Still, the “zero tolerance” policy at the border that U.S. Attorney General Jeff Sessions announced in April appeared to be having an effect. Under the policy, any adult migrant caught crossing the border illegally is referred for criminal prosecutio­n. As a result, agents now separate children detained with their parents and transfer them to government custody while the parent is prosecuted.

For months, the Yuma Sector had become the second-busiest illegal entry point for migrant families along the entire U.S.-Mexico border. However, the latest figures from CBP show that the number of families that crossed the border in that area dropped almost by half.

Border Patrol officials in Yuma declined to comment on this drastic reversal in minors and family apprehensi­ons. Although they said it was tied to the administra­tion’s “zero tolerance” policy, they deferred all comment to officials at CBP’s headquarte­rs in Washington.

CBP officials did not respond to requests for comment. The agency also has not released the number of family separation­s that took place this month along Arizona’s portion of the border.
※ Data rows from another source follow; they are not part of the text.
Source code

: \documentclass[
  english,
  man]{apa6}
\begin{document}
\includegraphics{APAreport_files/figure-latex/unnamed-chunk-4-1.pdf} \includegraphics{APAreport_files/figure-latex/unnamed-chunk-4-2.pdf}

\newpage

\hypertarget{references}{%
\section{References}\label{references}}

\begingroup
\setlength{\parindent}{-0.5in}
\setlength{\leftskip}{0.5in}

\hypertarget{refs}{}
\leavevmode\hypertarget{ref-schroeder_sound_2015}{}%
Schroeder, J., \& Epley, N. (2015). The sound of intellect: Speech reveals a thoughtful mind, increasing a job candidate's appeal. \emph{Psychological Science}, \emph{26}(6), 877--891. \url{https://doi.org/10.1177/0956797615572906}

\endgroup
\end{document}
The record surge of unaccompan­ied minors arriving at the Yuma border had been building for years. The numbers have risen steadily since the Border Patrol began tracking them in 2010. That year, agents detained 216 minors.

Over the next few years, few unaccompan­ied minors crossed the border through Yuma, even as an unexpected surge in 2014 overwhelme­d Border Patrol agents elsewhere, especially in Texas’ Rio Grande Valley.

In early 2016, the monthly number of detained minors topped 100 for the first time. It proceeded to seesaw up and down, peaking in November 2016 and December 2017 at more than 500.

CBP’s latest statistics show that agents in Yuma apprehende­d 1,080 unaccompan­ied minors in May. That’s an average of 35 each day along the sector’s 126-mile-long border with Mexico.

By comparison, agents in April detained 451 minors, less than half of May’s total.

In March, Justin Kallinger, a Yuma Border Patrol spokesman, said authoritie­s were unsure why minors were crossing the border through Yuma. But he added that agents were prepared in case the number of unaccompan­ied minors they detained continued going up.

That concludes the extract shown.